Data excerpts:
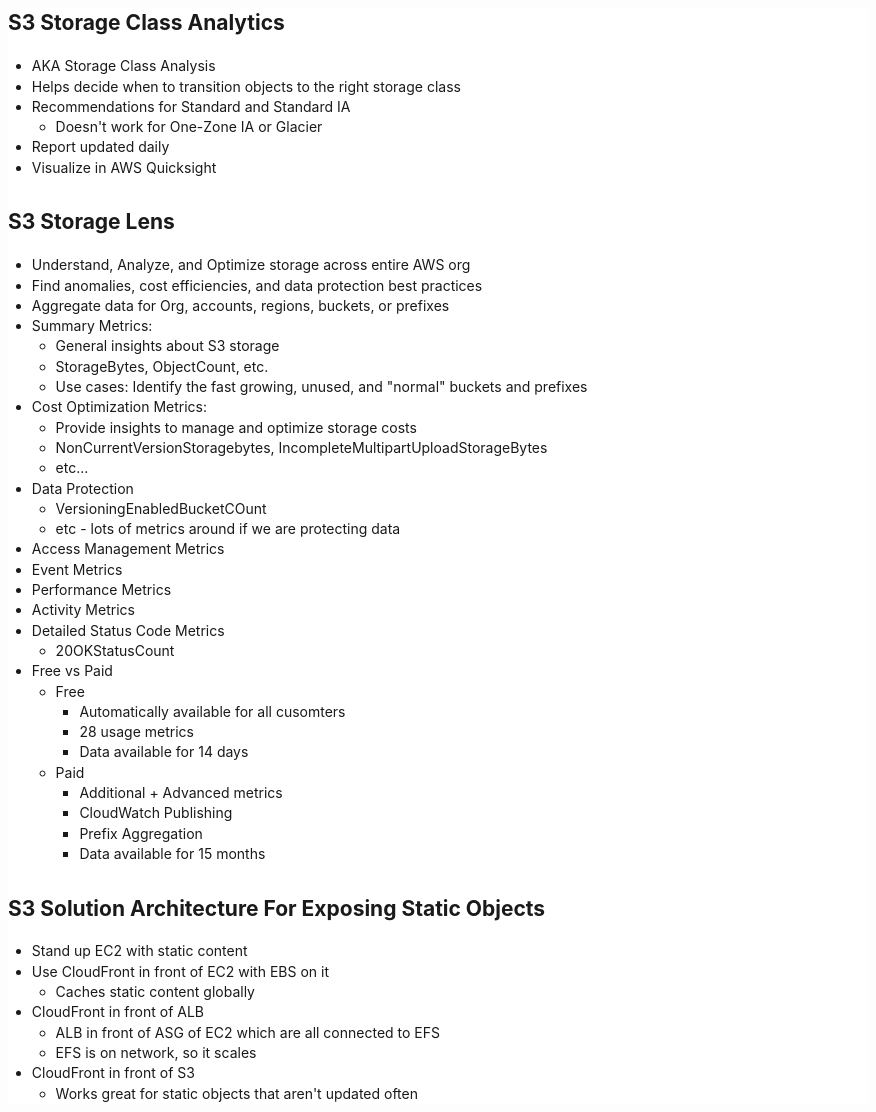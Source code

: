 ## S3 Storage Class Analytics
- AKA Storage Class Analysis
- Helps decide when to transition objects to the right storage class
- Recommendations for Standard and Standard IA 
    - Doesn't work for One-Zone IA or Glacier
- Report updated daily
- Visualize in AWS Quicksight

## S3 Storage Lens
- Understand, Analyze, and Optimize storage across entire AWS org
- Find anomalies, cost efficiencies, and data protection best practices
- Aggregate data for Org, accounts, regions, buckets, or prefixes
- Summary Metrics:
    - General insights about S3 storage
    - StorageBytes, ObjectCount, etc.
    - Use cases: Identify the fast growing, unused, and "normal" buckets and prefixes
- Cost Optimization Metrics:
    - Provide insights to manage and optimize storage costs
    - NonCurrentVersionStoragebytes, IncompleteMultipartUploadStorageBytes
    - etc...
- Data Protection
    - VersioningEnabledBucketCOunt
    - etc - lots of metrics around if we are protecting data
- Access Management Metrics
- Event Metrics
- Performance Metrics
- Activity Metrics
- Detailed Status Code Metrics
    - 20OKStatusCount
- Free vs Paid
    - Free 
        - Automatically available for all cusomters
        - 28 usage metrics
        - Data available for 14 days
    - Paid
        - Additional + Advanced metrics
        - CloudWatch Publishing 
        - Prefix Aggregation
        - Data available for 15 months

## S3 Solution Architecture For Exposing Static Objects
- Stand up EC2 with static content
- Use CloudFront in front of EC2 with EBS on it
    - Caches static content globally
- CloudFront in front of ALB 
    - ALB in front of ASG of EC2 which are all connected to EFS
    - EFS is on network, so it scales
- CloudFront in front of S3
    - Works great for static objects that aren't updated often
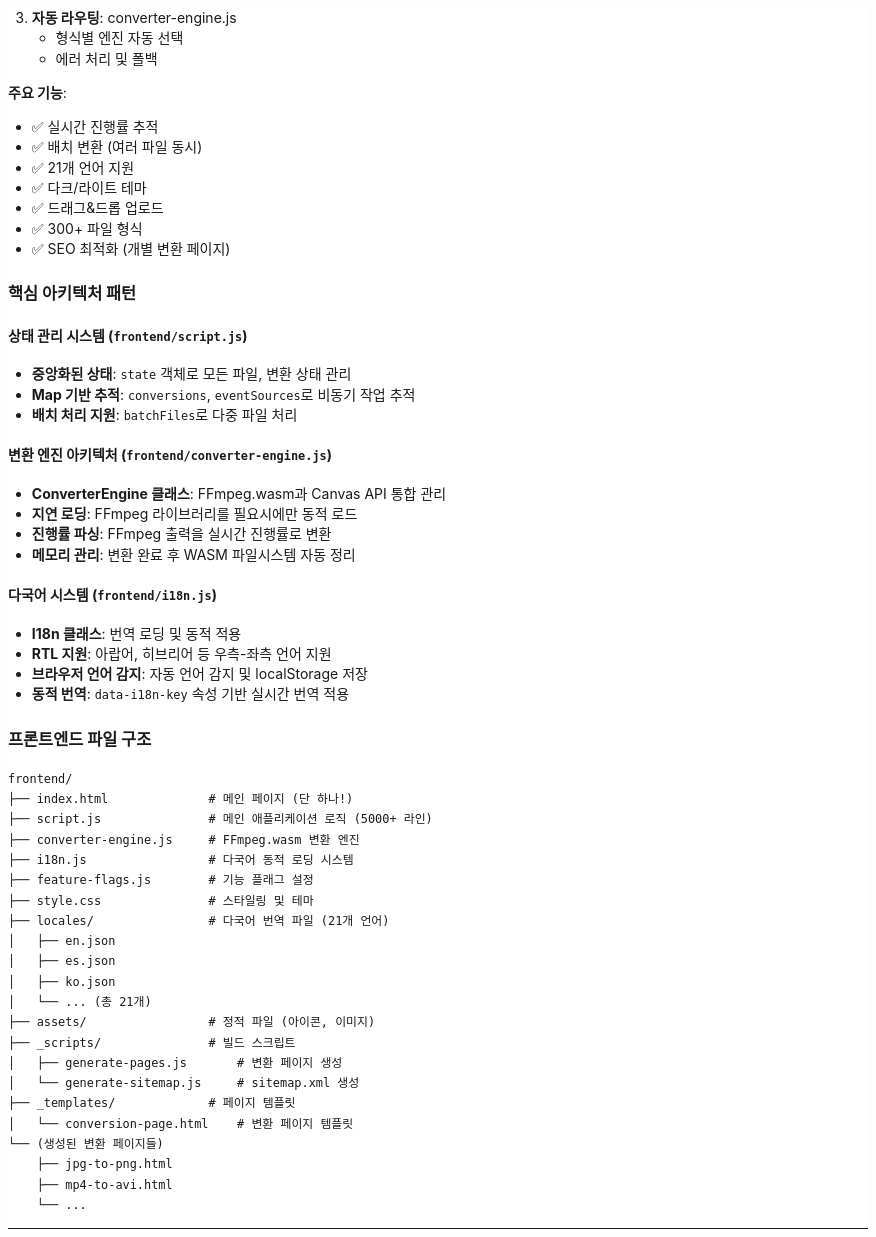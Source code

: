 3. **자동 라우팅**: converter-engine.js
   - 형식별 엔진 자동 선택
   - 에러 처리 및 폴백

**주요 기능**:
- ✅ 실시간 진행률 추적
- ✅ 배치 변환 (여러 파일 동시)
- ✅ 21개 언어 지원
- ✅ 다크/라이트 테마
- ✅ 드래그&드롭 업로드
- ✅ 300+ 파일 형식
- ✅ SEO 최적화 (개별 변환 페이지)

### 핵심 아키텍처 패턴

#### 상태 관리 시스템 (`frontend/script.js`)
- **중앙화된 상태**: `state` 객체로 모든 파일, 변환 상태 관리
- **Map 기반 추적**: `conversions`, `eventSources`로 비동기 작업 추적
- **배치 처리 지원**: `batchFiles`로 다중 파일 처리

#### 변환 엔진 아키텍처 (`frontend/converter-engine.js`)
- **ConverterEngine 클래스**: FFmpeg.wasm과 Canvas API 통합 관리
- **지연 로딩**: FFmpeg 라이브러리를 필요시에만 동적 로드
- **진행률 파싱**: FFmpeg 출력을 실시간 진행률로 변환
- **메모리 관리**: 변환 완료 후 WASM 파일시스템 자동 정리

#### 다국어 시스템 (`frontend/i18n.js`)
- **I18n 클래스**: 번역 로딩 및 동적 적용
- **RTL 지원**: 아랍어, 히브리어 등 우측-좌측 언어 지원
- **브라우저 언어 감지**: 자동 언어 감지 및 localStorage 저장
- **동적 번역**: `data-i18n-key` 속성 기반 실시간 번역 적용

### 프론트엔드 파일 구조
```
frontend/
├── index.html              # 메인 페이지 (단 하나!)
├── script.js               # 메인 애플리케이션 로직 (5000+ 라인)
├── converter-engine.js     # FFmpeg.wasm 변환 엔진
├── i18n.js                 # 다국어 동적 로딩 시스템
├── feature-flags.js        # 기능 플래그 설정
├── style.css               # 스타일링 및 테마
├── locales/                # 다국어 번역 파일 (21개 언어)
│   ├── en.json
│   ├── es.json
│   ├── ko.json
│   └── ... (총 21개)
├── assets/                 # 정적 파일 (아이콘, 이미지)
├── _scripts/               # 빌드 스크립트
│   ├── generate-pages.js       # 변환 페이지 생성
│   └── generate-sitemap.js     # sitemap.xml 생성
├── _templates/             # 페이지 템플릿
│   └── conversion-page.html    # 변환 페이지 템플릿
└── (생성된 변환 페이지들)
    ├── jpg-to-png.html
    ├── mp4-to-avi.html
    └── ...
```

---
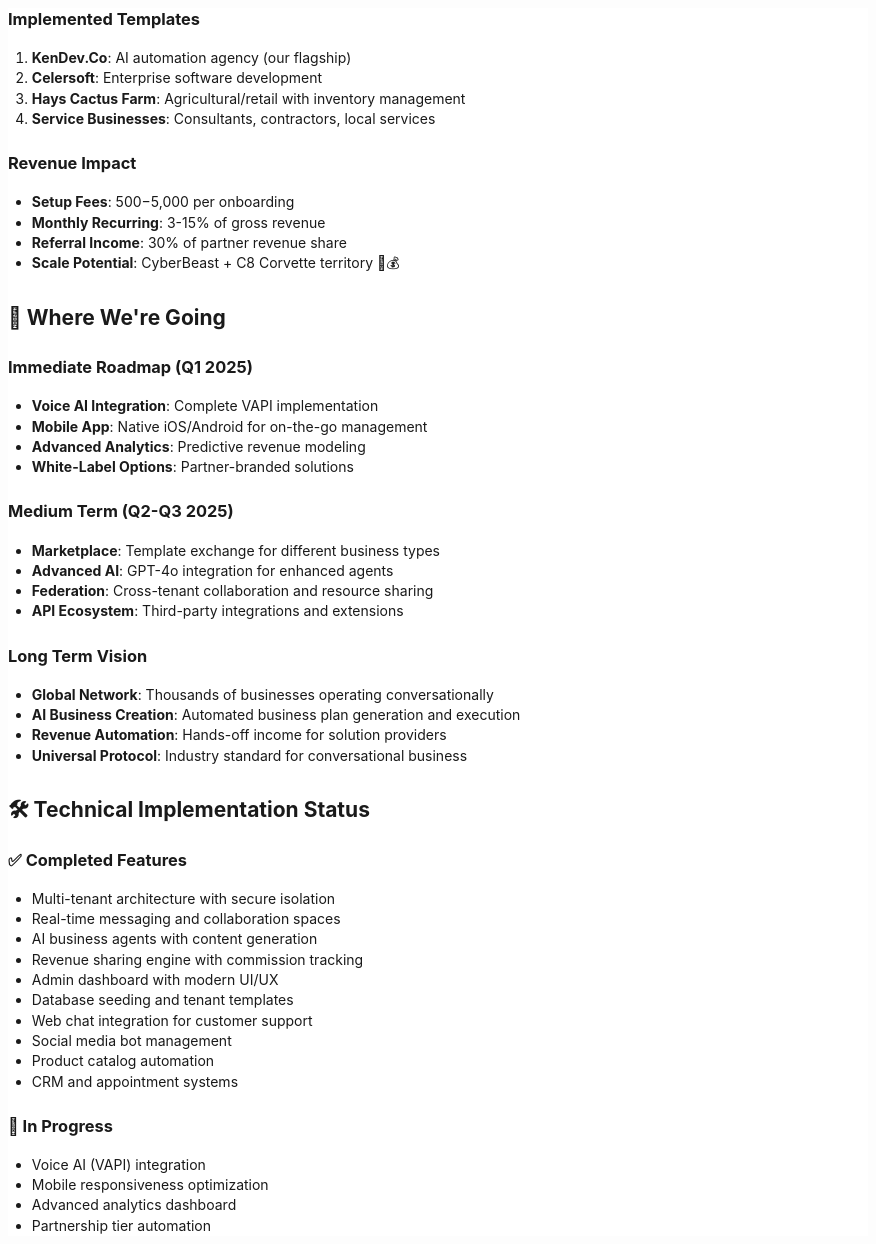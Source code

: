 ### **Implemented Templates**
1. **KenDev.Co**: AI automation agency (our flagship)
2. **Celersoft**: Enterprise software development
3. **Hays Cactus Farm**: Agricultural/retail with inventory management
4. **Service Businesses**: Consultants, contractors, local services

### **Revenue Impact**
- **Setup Fees**: $500-$5,000 per onboarding
- **Monthly Recurring**: 3-15% of gross revenue
- **Referral Income**: 30% of partner revenue share
- **Scale Potential**: CyberBeast + C8 Corvette territory 🚗💰

## 🔮 Where We're Going

### **Immediate Roadmap (Q1 2025)**
- **Voice AI Integration**: Complete VAPI implementation
- **Mobile App**: Native iOS/Android for on-the-go management
- **Advanced Analytics**: Predictive revenue modeling
- **White-Label Options**: Partner-branded solutions

### **Medium Term (Q2-Q3 2025)**
- **Marketplace**: Template exchange for different business types
- **Advanced AI**: GPT-4o integration for enhanced agents
- **Federation**: Cross-tenant collaboration and resource sharing
- **API Ecosystem**: Third-party integrations and extensions

### **Long Term Vision**
- **Global Network**: Thousands of businesses operating conversationally
- **AI Business Creation**: Automated business plan generation and execution
- **Revenue Automation**: Hands-off income for solution providers
- **Universal Protocol**: Industry standard for conversational business

## 🛠️ Technical Implementation Status

### **✅ Completed Features**
- Multi-tenant architecture with secure isolation
- Real-time messaging and collaboration spaces
- AI business agents with content generation
- Revenue sharing engine with commission tracking
- Admin dashboard with modern UI/UX
- Database seeding and tenant templates
- Web chat integration for customer support
- Social media bot management
- Product catalog automation
- CRM and appointment systems

### **🔄 In Progress**
- Voice AI (VAPI) integration
- Mobile responsiveness optimization
- Advanced analytics dashboard
- Partnership tier automation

== WHAT THE EXERCISE ASKS ==
Restate word for word only the lines above from the line containing "- Cost Optimization" to the line containing "- CloudFront in front of S3", both of them included.

== OUTPUT BELOW ==
- Cost Optimization Metrics:
    - Provide insights to manage and optimize storage costs
    - NonCurrentVersionStoragebytes, IncompleteMultipartUploadStorageBytes
    - etc...
- Data Protection
    - VersioningEnabledBucketCOunt
    - etc - lots of metrics around if we are protecting data
- Access Management Metrics
- Event Metrics
- Performance Metrics
- Activity Metrics
- Detailed Status Code Metrics
    - 20OKStatusCount
- Free vs Paid
    - Free 
        - Automatically available for all cusomters
        - 28 usage metrics
        - Data available for 14 days
    - Paid
        - Additional + Advanced metrics
        - CloudWatch Publishing 
        - Prefix Aggregation
        - Data available for 15 months

## S3 Solution Architecture For Exposing Static Objects
- Stand up EC2 with static content
- Use CloudFront in front of EC2 with EBS on it
    - Caches static content globally
- CloudFront in front of ALB 
    - ALB in front of ASG of EC2 which are all connected to EFS
    - EFS is on network, so it scales
- CloudFront in front of S3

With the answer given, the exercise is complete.